(Collected data)
_ _ _ _ _
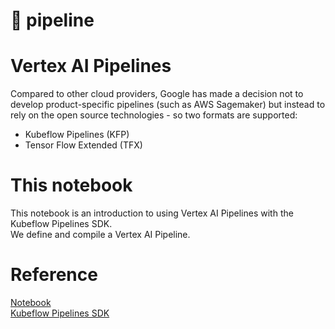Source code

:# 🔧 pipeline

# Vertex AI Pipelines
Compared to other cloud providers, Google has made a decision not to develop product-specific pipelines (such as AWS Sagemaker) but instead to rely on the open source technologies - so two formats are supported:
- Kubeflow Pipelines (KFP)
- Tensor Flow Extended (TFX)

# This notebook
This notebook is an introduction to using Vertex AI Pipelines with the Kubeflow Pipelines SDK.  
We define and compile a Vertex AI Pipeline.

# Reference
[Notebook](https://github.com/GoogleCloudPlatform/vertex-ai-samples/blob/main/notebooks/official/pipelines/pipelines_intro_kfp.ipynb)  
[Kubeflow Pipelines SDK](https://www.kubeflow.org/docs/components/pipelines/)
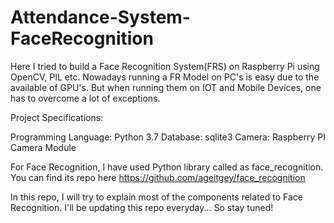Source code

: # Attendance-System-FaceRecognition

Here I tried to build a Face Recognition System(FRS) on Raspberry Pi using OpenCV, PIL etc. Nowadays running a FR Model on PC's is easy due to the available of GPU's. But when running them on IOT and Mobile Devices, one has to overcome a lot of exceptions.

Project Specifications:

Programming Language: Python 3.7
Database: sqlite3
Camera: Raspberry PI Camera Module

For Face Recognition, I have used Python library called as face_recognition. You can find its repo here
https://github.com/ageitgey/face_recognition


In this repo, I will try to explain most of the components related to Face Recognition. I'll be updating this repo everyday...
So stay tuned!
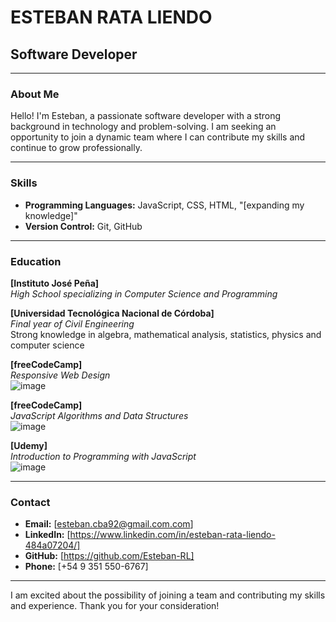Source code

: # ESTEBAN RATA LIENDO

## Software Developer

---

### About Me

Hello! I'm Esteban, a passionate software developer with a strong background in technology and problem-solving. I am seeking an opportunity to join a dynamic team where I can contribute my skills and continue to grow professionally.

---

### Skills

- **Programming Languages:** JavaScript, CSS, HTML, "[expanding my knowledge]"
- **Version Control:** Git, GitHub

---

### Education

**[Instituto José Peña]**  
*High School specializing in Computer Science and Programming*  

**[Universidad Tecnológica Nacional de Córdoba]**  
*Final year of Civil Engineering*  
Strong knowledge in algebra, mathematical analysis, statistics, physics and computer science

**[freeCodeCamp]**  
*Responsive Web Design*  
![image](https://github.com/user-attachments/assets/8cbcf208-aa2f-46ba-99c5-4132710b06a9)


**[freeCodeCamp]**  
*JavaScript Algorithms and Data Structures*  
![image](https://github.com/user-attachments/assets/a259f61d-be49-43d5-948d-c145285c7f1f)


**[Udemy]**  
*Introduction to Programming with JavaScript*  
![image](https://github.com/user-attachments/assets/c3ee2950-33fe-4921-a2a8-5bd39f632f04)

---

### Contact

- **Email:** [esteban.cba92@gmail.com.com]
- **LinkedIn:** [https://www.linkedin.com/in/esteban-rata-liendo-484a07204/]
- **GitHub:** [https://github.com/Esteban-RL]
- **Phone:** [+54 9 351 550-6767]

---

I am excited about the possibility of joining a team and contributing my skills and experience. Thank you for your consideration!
_ _ _ _ _
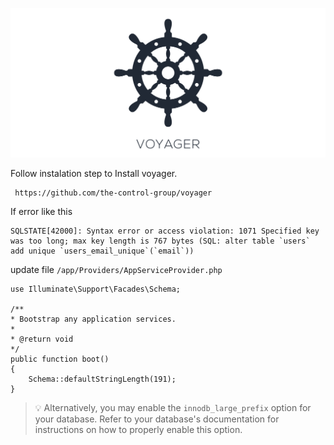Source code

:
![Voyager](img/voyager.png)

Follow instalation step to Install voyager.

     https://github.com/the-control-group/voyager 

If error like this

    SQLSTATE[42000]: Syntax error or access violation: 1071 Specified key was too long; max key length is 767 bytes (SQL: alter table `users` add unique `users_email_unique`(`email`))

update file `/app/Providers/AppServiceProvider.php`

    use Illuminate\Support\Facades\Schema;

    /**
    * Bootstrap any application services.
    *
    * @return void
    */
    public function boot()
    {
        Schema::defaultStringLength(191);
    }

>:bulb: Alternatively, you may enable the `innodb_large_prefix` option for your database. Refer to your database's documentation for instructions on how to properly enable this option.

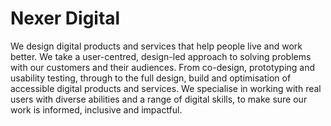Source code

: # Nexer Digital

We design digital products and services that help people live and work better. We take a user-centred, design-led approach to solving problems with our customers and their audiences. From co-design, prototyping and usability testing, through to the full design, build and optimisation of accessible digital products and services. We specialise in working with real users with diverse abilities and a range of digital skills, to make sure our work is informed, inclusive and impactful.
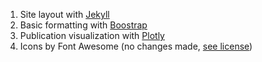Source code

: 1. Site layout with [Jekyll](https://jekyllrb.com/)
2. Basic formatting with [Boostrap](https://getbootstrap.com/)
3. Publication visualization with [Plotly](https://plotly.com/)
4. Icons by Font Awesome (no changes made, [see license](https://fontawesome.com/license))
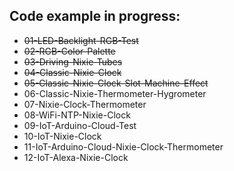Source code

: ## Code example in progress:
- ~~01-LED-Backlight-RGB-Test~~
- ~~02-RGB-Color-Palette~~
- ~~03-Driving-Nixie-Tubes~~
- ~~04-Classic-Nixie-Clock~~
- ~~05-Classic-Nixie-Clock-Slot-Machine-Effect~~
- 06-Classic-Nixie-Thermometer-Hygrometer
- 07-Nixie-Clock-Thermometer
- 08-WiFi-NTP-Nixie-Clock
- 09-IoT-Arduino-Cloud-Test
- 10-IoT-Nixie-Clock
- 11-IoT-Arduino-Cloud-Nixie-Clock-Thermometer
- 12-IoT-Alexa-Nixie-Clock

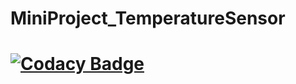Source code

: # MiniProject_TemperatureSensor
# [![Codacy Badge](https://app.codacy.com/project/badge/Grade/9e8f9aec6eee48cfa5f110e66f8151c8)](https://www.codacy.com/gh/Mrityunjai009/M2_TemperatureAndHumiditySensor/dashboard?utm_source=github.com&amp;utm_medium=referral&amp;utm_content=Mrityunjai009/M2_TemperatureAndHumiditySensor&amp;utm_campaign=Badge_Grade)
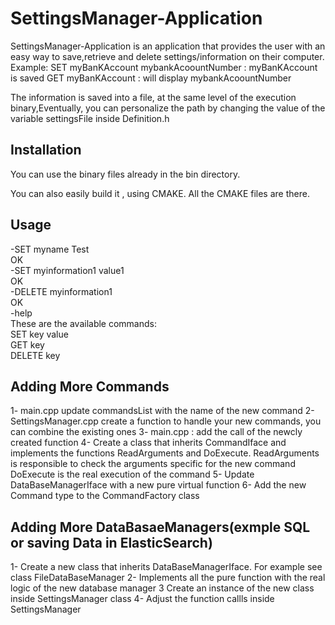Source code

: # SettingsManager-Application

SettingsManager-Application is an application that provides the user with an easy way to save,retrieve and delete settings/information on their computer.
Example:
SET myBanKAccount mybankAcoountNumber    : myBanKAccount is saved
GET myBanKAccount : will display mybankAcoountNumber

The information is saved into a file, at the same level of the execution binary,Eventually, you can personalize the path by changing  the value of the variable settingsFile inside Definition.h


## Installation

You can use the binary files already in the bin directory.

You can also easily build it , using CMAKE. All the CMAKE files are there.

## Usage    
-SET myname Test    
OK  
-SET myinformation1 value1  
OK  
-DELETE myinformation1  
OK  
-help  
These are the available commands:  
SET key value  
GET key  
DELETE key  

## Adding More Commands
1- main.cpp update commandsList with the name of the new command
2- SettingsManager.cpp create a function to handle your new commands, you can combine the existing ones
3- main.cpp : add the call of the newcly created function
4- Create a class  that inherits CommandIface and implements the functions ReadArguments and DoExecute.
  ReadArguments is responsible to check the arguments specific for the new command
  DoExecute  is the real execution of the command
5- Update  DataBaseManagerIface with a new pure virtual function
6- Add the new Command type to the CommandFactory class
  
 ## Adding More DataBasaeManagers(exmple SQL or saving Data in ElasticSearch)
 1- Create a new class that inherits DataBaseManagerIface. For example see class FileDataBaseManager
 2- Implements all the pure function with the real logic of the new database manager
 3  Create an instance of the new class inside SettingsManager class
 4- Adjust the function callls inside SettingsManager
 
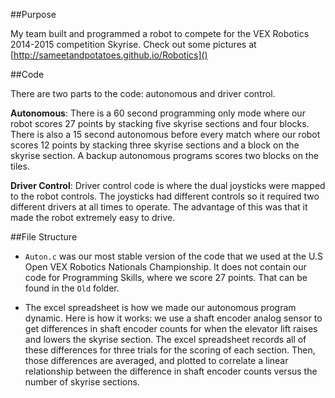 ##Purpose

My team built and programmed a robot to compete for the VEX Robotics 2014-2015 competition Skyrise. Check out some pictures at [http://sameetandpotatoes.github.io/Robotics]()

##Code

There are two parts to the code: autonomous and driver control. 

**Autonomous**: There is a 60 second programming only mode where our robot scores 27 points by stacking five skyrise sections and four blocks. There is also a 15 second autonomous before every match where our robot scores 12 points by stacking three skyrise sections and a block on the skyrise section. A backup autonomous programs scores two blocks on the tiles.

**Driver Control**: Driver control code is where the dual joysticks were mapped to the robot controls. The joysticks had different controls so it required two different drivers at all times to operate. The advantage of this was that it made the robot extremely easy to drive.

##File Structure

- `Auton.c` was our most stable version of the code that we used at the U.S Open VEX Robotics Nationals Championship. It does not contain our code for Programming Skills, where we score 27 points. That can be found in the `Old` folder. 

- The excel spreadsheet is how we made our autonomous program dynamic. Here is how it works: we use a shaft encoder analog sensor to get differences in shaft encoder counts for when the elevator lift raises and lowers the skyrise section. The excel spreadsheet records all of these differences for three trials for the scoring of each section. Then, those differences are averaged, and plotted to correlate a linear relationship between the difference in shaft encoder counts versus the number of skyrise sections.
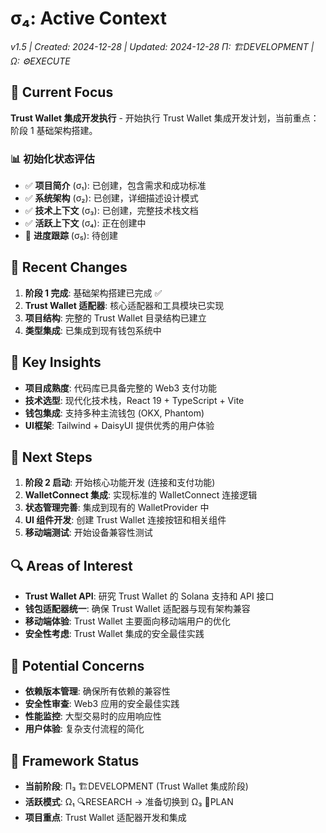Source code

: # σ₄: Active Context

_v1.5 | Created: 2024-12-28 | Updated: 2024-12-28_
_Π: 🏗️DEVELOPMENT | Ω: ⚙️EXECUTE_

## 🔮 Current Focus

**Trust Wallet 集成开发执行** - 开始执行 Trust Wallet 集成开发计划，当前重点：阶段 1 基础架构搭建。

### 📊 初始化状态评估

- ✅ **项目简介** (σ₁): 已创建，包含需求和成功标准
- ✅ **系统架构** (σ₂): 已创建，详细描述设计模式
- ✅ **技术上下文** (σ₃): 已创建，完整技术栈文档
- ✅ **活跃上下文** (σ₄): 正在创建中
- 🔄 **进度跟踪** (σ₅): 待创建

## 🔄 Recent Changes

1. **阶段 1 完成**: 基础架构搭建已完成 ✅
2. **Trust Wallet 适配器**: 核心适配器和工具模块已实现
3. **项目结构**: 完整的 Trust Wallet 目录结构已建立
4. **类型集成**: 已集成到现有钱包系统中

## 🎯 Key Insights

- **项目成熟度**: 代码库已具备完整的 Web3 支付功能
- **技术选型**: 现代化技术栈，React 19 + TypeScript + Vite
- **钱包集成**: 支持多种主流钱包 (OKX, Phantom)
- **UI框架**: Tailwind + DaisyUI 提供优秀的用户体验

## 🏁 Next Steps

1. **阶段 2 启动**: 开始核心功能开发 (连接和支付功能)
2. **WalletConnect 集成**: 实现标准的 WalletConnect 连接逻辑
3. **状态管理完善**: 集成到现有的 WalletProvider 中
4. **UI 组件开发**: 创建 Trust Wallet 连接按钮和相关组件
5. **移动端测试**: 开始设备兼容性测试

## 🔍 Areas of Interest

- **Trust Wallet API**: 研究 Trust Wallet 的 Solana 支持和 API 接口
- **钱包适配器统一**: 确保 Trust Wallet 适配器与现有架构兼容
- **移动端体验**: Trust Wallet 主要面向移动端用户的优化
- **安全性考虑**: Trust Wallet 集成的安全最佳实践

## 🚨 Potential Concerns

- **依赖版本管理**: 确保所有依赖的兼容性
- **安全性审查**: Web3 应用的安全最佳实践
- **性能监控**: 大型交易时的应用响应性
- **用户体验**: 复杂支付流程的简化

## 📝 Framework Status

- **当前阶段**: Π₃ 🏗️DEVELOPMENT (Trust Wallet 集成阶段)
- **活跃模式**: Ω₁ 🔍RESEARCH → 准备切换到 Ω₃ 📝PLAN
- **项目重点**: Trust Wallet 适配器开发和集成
_ _ _ _ _
*Required action*
Restate word for word only the lines above from the line containing "## 🔄 Recent Changes" to the line containing "- **项目重点**: Trust Wallet 适配器开发和集成", both of them included.

*Solution for this problem*
## 🔄 Recent Changes

1. **阶段 1 完成**: 基础架构搭建已完成 ✅
2. **Trust Wallet 适配器**: 核心适配器和工具模块已实现
3. **项目结构**: 完整的 Trust Wallet 目录结构已建立
4. **类型集成**: 已集成到现有钱包系统中

## 🎯 Key Insights

- **项目成熟度**: 代码库已具备完整的 Web3 支付功能
- **技术选型**: 现代化技术栈，React 19 + TypeScript + Vite
- **钱包集成**: 支持多种主流钱包 (OKX, Phantom)
- **UI框架**: Tailwind + DaisyUI 提供优秀的用户体验

## 🏁 Next Steps

1. **阶段 2 启动**: 开始核心功能开发 (连接和支付功能)
2. **WalletConnect 集成**: 实现标准的 WalletConnect 连接逻辑
3. **状态管理完善**: 集成到现有的 WalletProvider 中
4. **UI 组件开发**: 创建 Trust Wallet 连接按钮和相关组件
5. **移动端测试**: 开始设备兼容性测试

## 🔍 Areas of Interest

- **Trust Wallet API**: 研究 Trust Wallet 的 Solana 支持和 API 接口
- **钱包适配器统一**: 确保 Trust Wallet 适配器与现有架构兼容
- **移动端体验**: Trust Wallet 主要面向移动端用户的优化
- **安全性考虑**: Trust Wallet 集成的安全最佳实践

## 🚨 Potential Concerns

- **依赖版本管理**: 确保所有依赖的兼容性
- **安全性审查**: Web3 应用的安全最佳实践
- **性能监控**: 大型交易时的应用响应性
- **用户体验**: 复杂支付流程的简化

## 📝 Framework Status

- **当前阶段**: Π₃ 🏗️DEVELOPMENT (Trust Wallet 集成阶段)
- **活跃模式**: Ω₁ 🔍RESEARCH → 准备切换到 Ω₃ 📝PLAN
- **项目重点**: Trust Wallet 适配器开发和集成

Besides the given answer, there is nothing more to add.